Katie laughed and threw her head back. I continued. "She stood up, grabbed us both by the ear, and dragged us to the car, the vomit just drooling down our chests. We were crying and, between dry heaves, apologizing, saying, `We're sorry. We won't ever do it again.' She started waving her finger in the air. `You're right, you won't, 'cause when I get finished with you, you won't ever touch that stuff again.' We got home, spilled out the car doors, and just spread our corpses across the driveway. She walked in the house and came back out with a long switch. Sick or not, she lit into us."

Katie covered her eyes and laughed.

"Yeah"-I smiled-"it's funny now, but back then, I was ready for a portal to open in the earth and just close me up in it. She really whipped us. When she was finished, she said, `Tucker Mason, you ever scare me like that again and I won't use just one switch. Next time, I'll use the whole tree.' I was too dizzy to stand up, but I wiped the drool off my face, or at least smeared it in, and said, `Yes ma'am."'



"How long did it take you two to try it again?"

I laughed.
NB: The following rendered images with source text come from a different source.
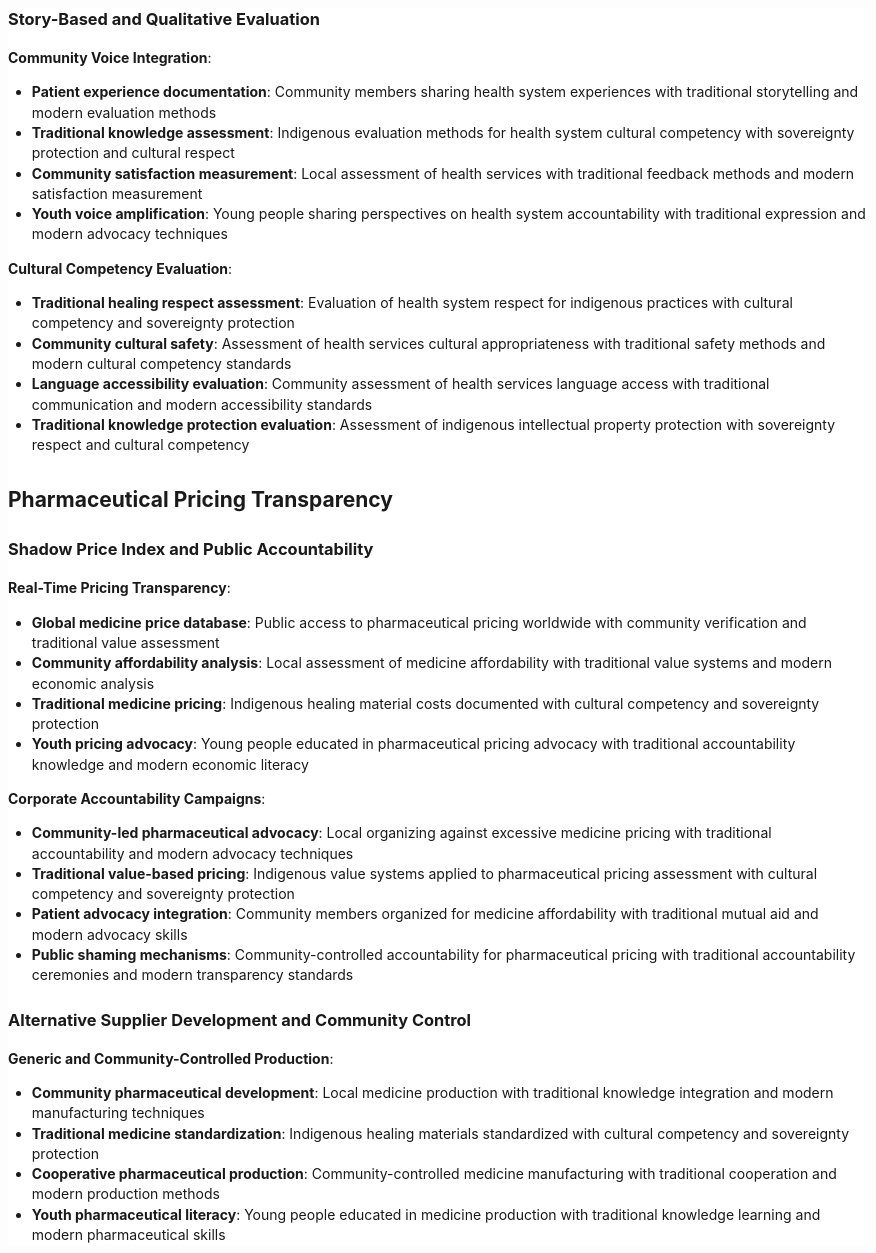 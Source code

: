 ### Story-Based and Qualitative Evaluation

**Community Voice Integration**:
- **Patient experience documentation**: Community members sharing health system experiences with traditional storytelling and modern evaluation methods
- **Traditional knowledge assessment**: Indigenous evaluation methods for health system cultural competency with sovereignty protection and cultural respect
- **Community satisfaction measurement**: Local assessment of health services with traditional feedback methods and modern satisfaction measurement
- **Youth voice amplification**: Young people sharing perspectives on health system accountability with traditional expression and modern advocacy techniques

**Cultural Competency Evaluation**:
- **Traditional healing respect assessment**: Evaluation of health system respect for indigenous practices with cultural competency and sovereignty protection
- **Community cultural safety**: Assessment of health services cultural appropriateness with traditional safety methods and modern cultural competency standards
- **Language accessibility evaluation**: Community assessment of health services language access with traditional communication and modern accessibility standards
- **Traditional knowledge protection evaluation**: Assessment of indigenous intellectual property protection with sovereignty respect and cultural competency

## <a id="pharmaceutical-pricing-transparency"></a>Pharmaceutical Pricing Transparency

### Shadow Price Index and Public Accountability

**Real-Time Pricing Transparency**:
- **Global medicine price database**: Public access to pharmaceutical pricing worldwide with community verification and traditional value assessment
- **Community affordability analysis**: Local assessment of medicine affordability with traditional value systems and modern economic analysis
- **Traditional medicine pricing**: Indigenous healing material costs documented with cultural competency and sovereignty protection
- **Youth pricing advocacy**: Young people educated in pharmaceutical pricing advocacy with traditional accountability knowledge and modern economic literacy

**Corporate Accountability Campaigns**:
- **Community-led pharmaceutical advocacy**: Local organizing against excessive medicine pricing with traditional accountability and modern advocacy techniques
- **Traditional value-based pricing**: Indigenous value systems applied to pharmaceutical pricing assessment with cultural competency and sovereignty protection
- **Patient advocacy integration**: Community members organized for medicine affordability with traditional mutual aid and modern advocacy skills
- **Public shaming mechanisms**: Community-controlled accountability for pharmaceutical pricing with traditional accountability ceremonies and modern transparency standards

### Alternative Supplier Development and Community Control

**Generic and Community-Controlled Production**:
- **Community pharmaceutical development**: Local medicine production with traditional knowledge integration and modern manufacturing techniques
- **Traditional medicine standardization**: Indigenous healing materials standardized with cultural competency and sovereignty protection
- **Cooperative pharmaceutical production**: Community-controlled medicine manufacturing with traditional cooperation and modern production methods
- **Youth pharmaceutical literacy**: Young people educated in medicine production with traditional knowledge learning and modern pharmaceutical skills
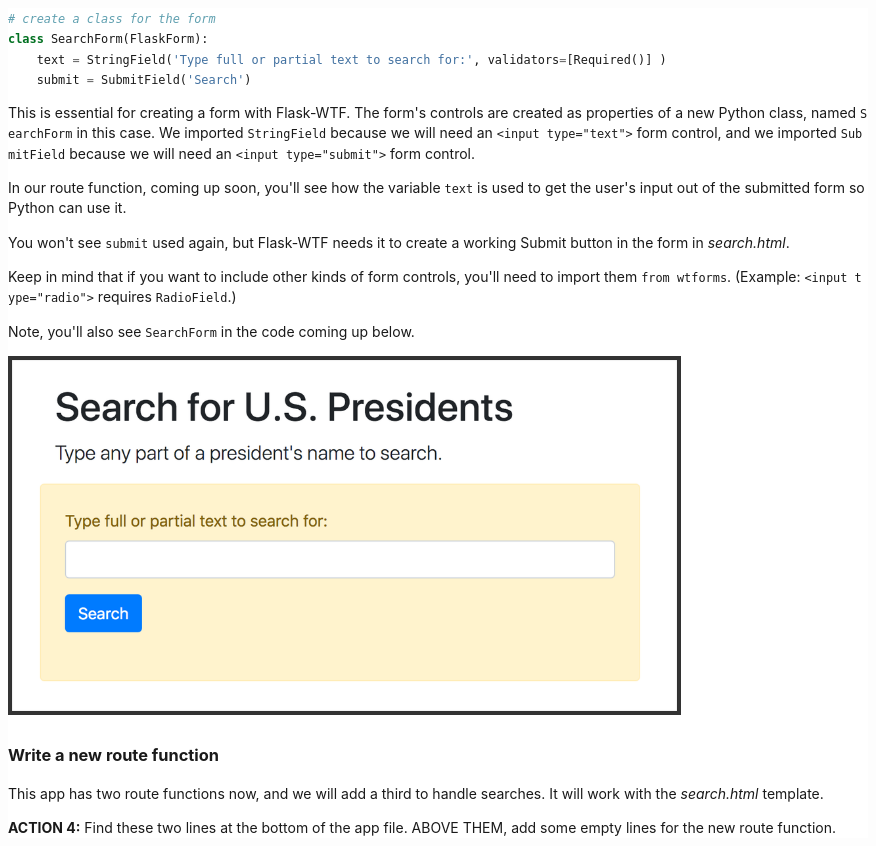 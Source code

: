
 ```python
# create a class for the form
class SearchForm(FlaskForm):
    text = StringField('Type full or partial text to search for:', validators=[Required()] )
    submit = SubmitField('Search')
```

This is essential for creating a form with Flask-WTF. The form's controls are created as properties of a new Python class, named `SearchForm` in this case. We imported `StringField` because we will need an `<input type="text">` form control, and we imported `SubmitField` because we will need an `<input type="submit">` form control.

In our route function, coming up soon, you'll see how the variable `text` is used to get the user's input out of the submitted form so Python can use it.

You won't see `submit` used again, but Flask-WTF needs it to create a working Submit button in the form in *search.html*.

Keep in mind that if you want to include other kinds of form controls, you'll need to import them `from wtforms`. (Example: `<input type="radio">` requires `RadioField`.)

Note, you'll also see `SearchForm` in the code coming up below.

<img src="README_images/search_page.png" alt="Screenshot of search page" width=673>

### Write a new route function

This app has two route functions now, and we will add a third to handle searches. It will work with the *search.html* template.

**ACTION 4:** Find these two lines at the bottom of the app file. ABOVE THEM, add some empty lines for the new route function.
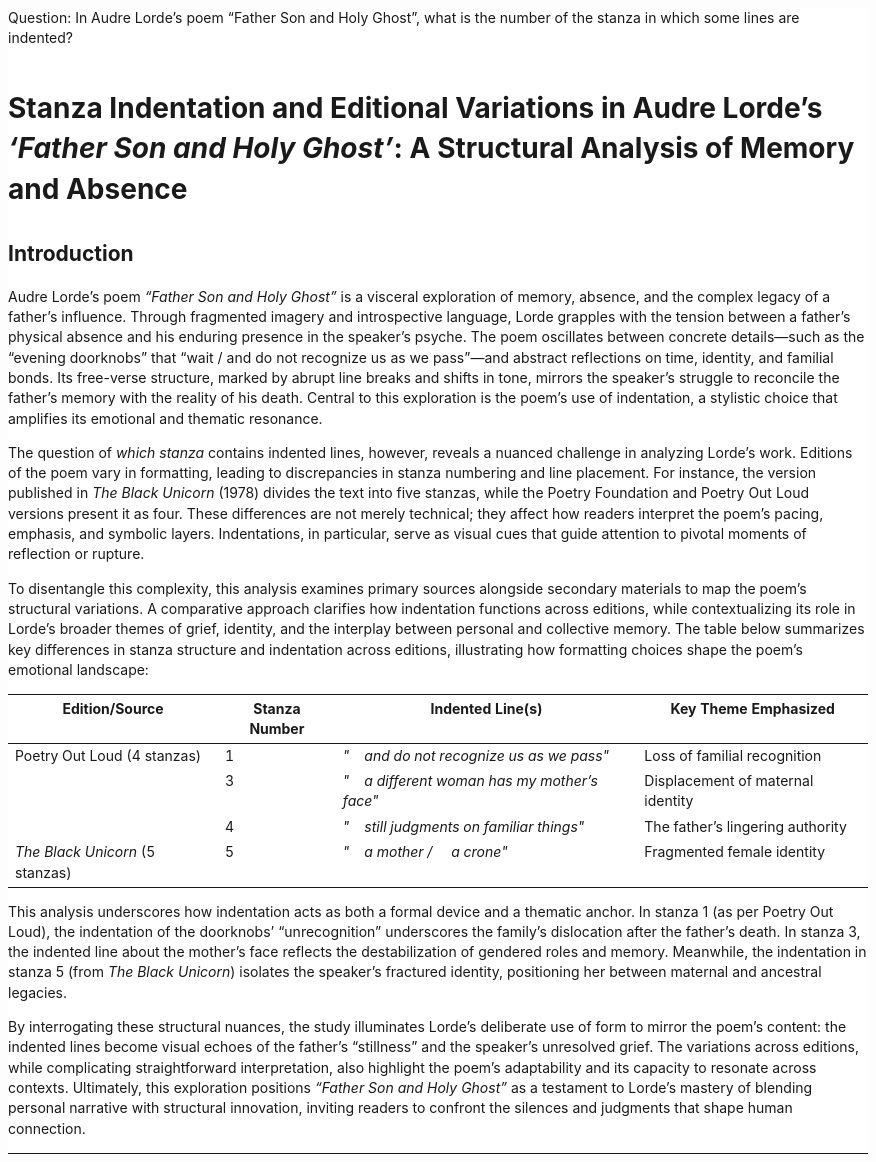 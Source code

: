 Question: In Audre Lorde’s poem “Father Son and Holy Ghost”, what is the number of the stanza in which some lines are indented?

# Stanza Indentation and Editional Variations in Audre Lorde’s *‘Father Son and Holy Ghost’*: A Structural Analysis of Memory and Absence  

## Introduction  
Audre Lorde’s poem *“Father Son and Holy Ghost”* is a visceral exploration of memory, absence, and the complex legacy of a father’s influence. Through fragmented imagery and introspective language, Lorde grapples with the tension between a father’s physical absence and his enduring presence in the speaker’s psyche. The poem oscillates between concrete details—such as the “evening doorknobs” that “wait / and do not recognize us as we pass”—and abstract reflections on time, identity, and familial bonds. Its free-verse structure, marked by abrupt line breaks and shifts in tone, mirrors the speaker’s struggle to reconcile the father’s memory with the reality of his death. Central to this exploration is the poem’s use of indentation, a stylistic choice that amplifies its emotional and thematic resonance.  

The question of *which stanza* contains indented lines, however, reveals a nuanced challenge in analyzing Lorde’s work. Editions of the poem vary in formatting, leading to discrepancies in stanza numbering and line placement. For instance, the version published in *The Black Unicorn* (1978) divides the text into five stanzas, while the Poetry Foundation and Poetry Out Loud versions present it as four. These differences are not merely technical; they affect how readers interpret the poem’s pacing, emphasis, and symbolic layers. Indentations, in particular, serve as visual cues that guide attention to pivotal moments of reflection or rupture.  

To disentangle this complexity, this analysis examines primary sources alongside secondary materials to map the poem’s structural variations. A comparative approach clarifies how indentation functions across editions, while contextualizing its role in Lorde’s broader themes of grief, identity, and the interplay between personal and collective memory. The table below summarizes key differences in stanza structure and indentation across editions, illustrating how formatting choices shape the poem’s emotional landscape:  

| **Edition/Source**          | **Stanza Number** | **Indented Line(s)**                                                                 | **Key Theme Emphasized**               |  
|-----------------------------|-------------------|-------------------------------------------------------------------------------------|----------------------------------------|  
| Poetry Out Loud (4 stanzas) | 1                 | *"    and do not recognize us as we pass"*                                          | Loss of familial recognition           |  
|                             | 3                 | *"    a different woman has my mother’s face"*                                      | Displacement of maternal identity      |  
|                             | 4                 | *"    still judgments on familiar things"*                                          | The father’s lingering authority       |  
| *The Black Unicorn* (5 stanzas) | 5               | *"    a mother /     a crone"*                                                     | Fragmented female identity             |  

This analysis underscores how indentation acts as both a formal device and a thematic anchor. In stanza 1 (as per Poetry Out Loud), the indentation of the doorknobs’ “unrecognition” underscores the family’s dislocation after the father’s death. In stanza 3, the indented line about the mother’s face reflects the destabilization of gendered roles and memory. Meanwhile, the indentation in stanza 5 (from *The Black Unicorn*) isolates the speaker’s fractured identity, positioning her between maternal and ancestral legacies.  

By interrogating these structural nuances, the study illuminates Lorde’s deliberate use of form to mirror the poem’s content: the indented lines become visual echoes of the father’s “stillness” and the speaker’s unresolved grief. The variations across editions, while complicating straightforward interpretation, also highlight the poem’s adaptability and its capacity to resonate across contexts. Ultimately, this exploration positions *“Father Son and Holy Ghost”* as a testament to Lorde’s mastery of blending personal narrative with structural innovation, inviting readers to confront the silences and judgments that shape human connection.  

---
It was a good memory. One I had forgotten. "About six months." I stood up and walked behind the altar. "Every time I walk back into this church, I hear the echo of her laughter." I ran my hand across the worn and polished wood and remembered how she used to polish it with furniture wax. "And every time I walk into Waverly Hall, I hear my father's screaming." I looked out the window toward Waverly, rising up out of the earth like a gravestone. "If Miss Ella hadn't loved that house, I'd have set a match to it a long time ago."

I reached up and straightened Jesus, who was tilted sideways. I took a white handkerchief out of my back pocket and polished the wooden head like I was polishing a bowling ball. Some of the dried droppings flaked off and fluttered to the ground while the more recent stuff just smeared in like bug guts on a windshield.





Chapter 13


THE TIME PASSED AS THE SUN FELL THROUGH THE STAINED glass in the back. Katie looked at her watch and whispered, `lase is going to wake up hungry. I need to think about dinner."

"We're going to have a difficult time finding anything around here. I haven't cooked a meal in that house in several months. At least not a meal that you two would eat. And I haven't been to the store in longer than that."

"You really don't come here much, do you?"